(SACRAMENTO, Calif.) - A national research team led by UC Davis Health clinicians and researchers from the University of Michigan, Nationwide Children's Hospital and Columbia University, has derived and validated a new protocol for emergency departments that can determine which infant patients with fevers, age 60 days or younger, are at low risk of significant bacterial infections.
The finding has important implications for identifying cases in which infants may not need invasive medical care such spinal taps, antibiotics or hospitalizations.
The major study, which involved nearly 2000 febrile infants who were evaluated at 26 emergency departments around the country, showed how physicians can more precisely identify babies who are at low risk of serious bacterial infections such as urinary tract infections, bacteria in the blood and bacterial meningitis, in order to avoid spinal taps (also known as lumbar punctures), antibiotic medications and hospitalizations, which also carry risks and can be costly.
The study, "A clinical prediction rule to identify febrile infants 60 days and younger at low risk for serious bacterial infections," is online today [Embargoed until Mon., Feb. 18, 2019 at 11 a.m. ET] in JAMA Pediatrics.
The new protocol, which could be implemented following a larger validation study, would enhance decision-making for emergency room providers and bring relief to the parents of many of the nearly half-million febrile infants who are evaluated in U.S. emergency departments each year.

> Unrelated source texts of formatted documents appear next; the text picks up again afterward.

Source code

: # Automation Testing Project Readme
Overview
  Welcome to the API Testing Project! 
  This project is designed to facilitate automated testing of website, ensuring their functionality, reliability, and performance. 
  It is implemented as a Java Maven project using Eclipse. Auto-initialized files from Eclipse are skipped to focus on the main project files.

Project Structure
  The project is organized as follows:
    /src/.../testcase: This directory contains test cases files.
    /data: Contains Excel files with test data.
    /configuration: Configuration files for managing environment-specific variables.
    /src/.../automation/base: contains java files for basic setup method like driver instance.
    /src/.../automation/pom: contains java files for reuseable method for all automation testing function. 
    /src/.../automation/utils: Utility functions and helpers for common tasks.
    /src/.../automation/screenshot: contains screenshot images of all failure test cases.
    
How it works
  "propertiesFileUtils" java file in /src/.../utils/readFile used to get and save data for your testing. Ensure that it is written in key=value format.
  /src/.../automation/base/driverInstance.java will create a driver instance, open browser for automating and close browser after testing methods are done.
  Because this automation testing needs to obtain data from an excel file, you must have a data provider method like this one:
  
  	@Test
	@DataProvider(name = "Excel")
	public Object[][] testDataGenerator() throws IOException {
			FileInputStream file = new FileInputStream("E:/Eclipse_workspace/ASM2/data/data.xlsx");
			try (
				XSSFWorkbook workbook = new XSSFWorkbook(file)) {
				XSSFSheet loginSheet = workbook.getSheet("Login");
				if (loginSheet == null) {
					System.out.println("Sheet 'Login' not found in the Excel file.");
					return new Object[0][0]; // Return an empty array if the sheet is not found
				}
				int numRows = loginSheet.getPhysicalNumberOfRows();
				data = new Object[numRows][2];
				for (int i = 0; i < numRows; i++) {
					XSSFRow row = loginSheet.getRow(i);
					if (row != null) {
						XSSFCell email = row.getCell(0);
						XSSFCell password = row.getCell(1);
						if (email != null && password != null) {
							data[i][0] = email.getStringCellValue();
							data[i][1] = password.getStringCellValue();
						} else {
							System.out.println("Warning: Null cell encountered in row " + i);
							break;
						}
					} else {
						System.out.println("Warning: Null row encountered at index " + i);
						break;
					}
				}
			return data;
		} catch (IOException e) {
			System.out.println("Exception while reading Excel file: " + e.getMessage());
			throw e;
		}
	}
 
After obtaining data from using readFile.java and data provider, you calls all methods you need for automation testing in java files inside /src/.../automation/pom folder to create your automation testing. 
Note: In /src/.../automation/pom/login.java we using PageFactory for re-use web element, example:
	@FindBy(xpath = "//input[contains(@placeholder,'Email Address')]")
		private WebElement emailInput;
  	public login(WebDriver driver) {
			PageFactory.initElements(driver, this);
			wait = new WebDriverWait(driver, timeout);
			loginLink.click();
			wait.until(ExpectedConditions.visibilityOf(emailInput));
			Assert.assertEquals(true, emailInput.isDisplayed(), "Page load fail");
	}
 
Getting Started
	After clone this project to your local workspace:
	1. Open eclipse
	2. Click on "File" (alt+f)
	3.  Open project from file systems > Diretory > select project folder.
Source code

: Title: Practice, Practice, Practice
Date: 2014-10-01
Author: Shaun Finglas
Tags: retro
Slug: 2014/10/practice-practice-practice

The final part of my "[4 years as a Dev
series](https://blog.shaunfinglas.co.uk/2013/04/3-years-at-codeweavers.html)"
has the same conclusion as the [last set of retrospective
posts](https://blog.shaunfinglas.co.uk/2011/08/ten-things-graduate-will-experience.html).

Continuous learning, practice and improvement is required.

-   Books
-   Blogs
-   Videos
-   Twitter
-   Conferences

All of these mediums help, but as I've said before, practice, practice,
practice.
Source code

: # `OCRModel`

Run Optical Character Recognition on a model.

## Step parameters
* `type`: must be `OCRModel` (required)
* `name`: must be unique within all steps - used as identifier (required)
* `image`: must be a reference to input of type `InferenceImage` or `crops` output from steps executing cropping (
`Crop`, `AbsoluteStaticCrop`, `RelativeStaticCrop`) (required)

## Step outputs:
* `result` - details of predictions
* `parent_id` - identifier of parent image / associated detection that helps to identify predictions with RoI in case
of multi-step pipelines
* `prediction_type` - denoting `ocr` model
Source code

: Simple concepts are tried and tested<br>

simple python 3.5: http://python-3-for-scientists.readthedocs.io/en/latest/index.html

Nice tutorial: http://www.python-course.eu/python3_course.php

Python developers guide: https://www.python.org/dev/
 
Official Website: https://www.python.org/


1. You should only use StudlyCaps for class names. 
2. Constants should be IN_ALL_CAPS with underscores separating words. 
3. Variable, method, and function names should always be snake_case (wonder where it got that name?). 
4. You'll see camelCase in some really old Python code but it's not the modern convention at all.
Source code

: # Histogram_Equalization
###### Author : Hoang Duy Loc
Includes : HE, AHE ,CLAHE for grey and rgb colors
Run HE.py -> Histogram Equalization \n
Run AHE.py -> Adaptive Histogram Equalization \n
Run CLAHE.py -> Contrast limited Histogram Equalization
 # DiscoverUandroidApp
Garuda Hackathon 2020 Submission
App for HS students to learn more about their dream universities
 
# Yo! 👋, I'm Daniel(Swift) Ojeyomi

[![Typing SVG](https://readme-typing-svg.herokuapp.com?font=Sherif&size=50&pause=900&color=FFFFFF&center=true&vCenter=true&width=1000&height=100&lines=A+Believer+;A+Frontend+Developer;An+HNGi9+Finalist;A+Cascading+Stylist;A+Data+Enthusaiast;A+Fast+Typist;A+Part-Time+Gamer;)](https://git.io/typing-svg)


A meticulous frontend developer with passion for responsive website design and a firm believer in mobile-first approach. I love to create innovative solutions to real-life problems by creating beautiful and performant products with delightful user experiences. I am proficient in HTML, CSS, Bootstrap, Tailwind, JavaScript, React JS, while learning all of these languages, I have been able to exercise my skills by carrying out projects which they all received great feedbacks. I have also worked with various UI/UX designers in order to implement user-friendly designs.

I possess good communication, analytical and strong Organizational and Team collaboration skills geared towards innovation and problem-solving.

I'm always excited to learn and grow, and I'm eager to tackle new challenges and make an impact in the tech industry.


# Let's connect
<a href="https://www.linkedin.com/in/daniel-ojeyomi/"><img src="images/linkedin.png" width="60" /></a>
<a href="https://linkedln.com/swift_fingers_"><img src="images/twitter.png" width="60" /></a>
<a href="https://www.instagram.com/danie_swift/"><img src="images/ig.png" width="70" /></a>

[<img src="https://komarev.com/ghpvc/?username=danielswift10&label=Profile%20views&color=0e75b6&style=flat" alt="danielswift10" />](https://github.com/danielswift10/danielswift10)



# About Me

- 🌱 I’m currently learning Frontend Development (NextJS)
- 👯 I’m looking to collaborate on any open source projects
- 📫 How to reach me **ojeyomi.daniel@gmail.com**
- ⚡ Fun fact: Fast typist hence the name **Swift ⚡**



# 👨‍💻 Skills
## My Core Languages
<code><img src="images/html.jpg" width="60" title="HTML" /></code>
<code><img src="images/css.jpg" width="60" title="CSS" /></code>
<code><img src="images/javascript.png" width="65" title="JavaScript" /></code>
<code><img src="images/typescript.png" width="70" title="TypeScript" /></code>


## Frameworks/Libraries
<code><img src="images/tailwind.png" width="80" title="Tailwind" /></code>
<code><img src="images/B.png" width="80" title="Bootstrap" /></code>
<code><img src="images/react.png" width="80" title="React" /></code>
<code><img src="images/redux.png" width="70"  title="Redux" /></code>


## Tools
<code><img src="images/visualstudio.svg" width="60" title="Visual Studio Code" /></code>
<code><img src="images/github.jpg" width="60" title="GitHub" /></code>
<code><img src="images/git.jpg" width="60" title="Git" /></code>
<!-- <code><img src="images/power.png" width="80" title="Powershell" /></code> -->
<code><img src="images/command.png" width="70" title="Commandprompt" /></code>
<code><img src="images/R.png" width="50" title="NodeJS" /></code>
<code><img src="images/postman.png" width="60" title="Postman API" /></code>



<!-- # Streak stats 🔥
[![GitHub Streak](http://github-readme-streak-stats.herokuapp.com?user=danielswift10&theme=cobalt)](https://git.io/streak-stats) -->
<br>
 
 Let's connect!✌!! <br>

"Missing a serious bacterial infection in an infant can lead to severe complications, which is why physicians traditionally have been very cautious and included invasive procedures, medications and hospitalizations when evaluating these infants," said Nathan Kuppermann, professor and chair of emergency medicine at UC Davis School of Medicine and lead author of the study. "We were able to derive and validate a prediction rule, essentially a mathematical tool for physicians to confidently make clinical decisions about young infants with fevers to identify those who are at low risk of serious bacterial infections."
Fewer than 10 percent of infants evaluated for fever in emergency departments in the United States typically have serious or potentially life-threatening bacterial infections. However, because of their age and the standard treatment guidelines, many must undergo invasive testing, be hospitalized and given antibiotic treatments until bacterial infection can ruled out.
Kuppermann and his research colleagues in the Pediatric Emergency Care Applied Research Network (PECARN) - a network of pediatric emergency departments throughout the country that is working to establish new, evidence-based standards for managing common and important problems in pediatric emergency care - have been working to develop better approaches to identifying febrile babies who are at low risk of serious bacterial infections. Two years ago, the same research consortium established a proof of principle for measuring patterns of ribonucleic acid (RNA) expression in the bloodstream that could enable clinicians to distinguish bacterial infections from other causes.
Now, in this large, multi-center observational study, 1,821 infant patients with fevers who were up to two-months (60 days) old were enrolled and randomly divided into two groups. Using sophisticated statistical methods, the research team identified three easily obtainable laboratory tests - the urinalysis, absolute neutrophil count (ANC) in the blood and a serum procalcitonin - to assess and validate the rule physicians could use to exclude serious bacterial infections with very high accuracy.
"Our data contributes important information in the decades old debate about the necessity of lumbar punctures and hospitalizations for young babies with fevers," added Prashant Mahajan, professor and vice-chair of emergency medicine at the University of Michigan Medical School and C.S. Mott Children's Hospital, and the study's senior author. "This study adds important information that we think will decrease the variability in current protocols and minimize unnecessary tests and hospital admissions, which can carry other risks for young patients."
While encouraged by their findings, the researchers noted that further validation is important before the new rule should be fully implemented, especially among cohorts with greater numbers of invasive bacterial infections.
"Clinicians must remain particularly wary in cases where infants are younger than 28 days," noted Octavio Ramilo, division chief of Infectious Diseases at Nationwide Children's Hospital, and a principal investigator on the study with Kuppermann and Mahajan. "That is the age group in whom the risks of bacteremia and bacterial meningitis, as well as herpes encephalitis, are the greatest."
In addition to Kuppermann, Mahajan and Ramilo, researchers included Peter Dayan from Columbia University and nearly two dozen other co-authors in the pediatric research network.
This study was supported in part by grant H34MCO8509 from Health Resources and Services Administration (HRSA) Emergency Services for Children and by the Eunice Kennedy Shriver National Institute of Child Health & Human Development of the National Institutes of Health under Award Number R01HD062477. It was also supported in part by HRSA Maternal and Child Health Bureau, Emergency Medical Services for Children Network Development Demonstration Program under several cooperative agreements.